[Supplied material — start]

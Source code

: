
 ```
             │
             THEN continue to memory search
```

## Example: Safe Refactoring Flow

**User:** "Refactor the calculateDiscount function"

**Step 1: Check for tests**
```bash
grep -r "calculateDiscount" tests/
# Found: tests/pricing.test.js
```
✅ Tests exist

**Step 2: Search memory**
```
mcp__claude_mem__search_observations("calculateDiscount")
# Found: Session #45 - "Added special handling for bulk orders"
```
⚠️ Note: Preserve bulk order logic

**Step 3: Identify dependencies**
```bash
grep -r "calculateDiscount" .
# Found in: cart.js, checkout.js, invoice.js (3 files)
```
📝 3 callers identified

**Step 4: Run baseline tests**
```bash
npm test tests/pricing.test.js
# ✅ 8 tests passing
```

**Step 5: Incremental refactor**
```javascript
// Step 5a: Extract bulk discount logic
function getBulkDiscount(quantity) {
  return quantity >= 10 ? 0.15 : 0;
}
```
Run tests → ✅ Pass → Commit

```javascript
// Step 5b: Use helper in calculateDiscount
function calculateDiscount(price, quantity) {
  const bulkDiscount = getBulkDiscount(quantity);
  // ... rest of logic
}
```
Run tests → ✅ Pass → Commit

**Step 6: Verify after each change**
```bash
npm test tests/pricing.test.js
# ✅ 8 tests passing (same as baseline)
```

[Supplied material — finish]

▶ How to complete this task:
Repeat the records verbatim, every one of them.

▶ Response area:
Source code

:
 ```
             │
             THEN continue to memory search
```

## Example: Safe Refactoring Flow

**User:** "Refactor the calculateDiscount function"

**Step 1: Check for tests**
```bash
grep -r "calculateDiscount" tests/
# Found: tests/pricing.test.js
```
✅ Tests exist

**Step 2: Search memory**
```
mcp__claude_mem__search_observations("calculateDiscount")
# Found: Session #45 - "Added special handling for bulk orders"
```
⚠️ Note: Preserve bulk order logic

**Step 3: Identify dependencies**
```bash
grep -r "calculateDiscount" .
# Found in: cart.js, checkout.js, invoice.js (3 files)
```
📝 3 callers identified

**Step 4: Run baseline tests**
```bash
npm test tests/pricing.test.js
# ✅ 8 tests passing
```

**Step 5: Incremental refactor**
```javascript
// Step 5a: Extract bulk discount logic
function getBulkDiscount(quantity) {
  return quantity >= 10 ? 0.15 : 0;
}
```
Run tests → ✅ Pass → Commit

```javascript
// Step 5b: Use helper in calculateDiscount
function calculateDiscount(price, quantity) {
  const bulkDiscount = getBulkDiscount(quantity);
  // ... rest of logic
}
```
Run tests → ✅ Pass → Commit

**Step 6: Verify after each change**
```bash
npm test tests/pricing.test.js
# ✅ 8 tests passing (same as baseline)
```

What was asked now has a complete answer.